» **What you need to do**
As the answer, give every line of the records that includes the word "which".

————

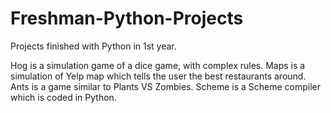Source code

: # Freshman-Python-Projects
Projects finished with Python in 1st year.

Hog is a simulation game of a dice game, with complex rules. 
Maps is a simulation of Yelp map which tells the user the best restaurants around. 
Ants is a game similar to Plants VS Zombies. 
Scheme is a Scheme compiler which is coded in Python.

————

» **Task answer**
Maps is a simulation of Yelp map which tells the user the best restaurants around. 
Scheme is a Scheme compiler which is coded in Python.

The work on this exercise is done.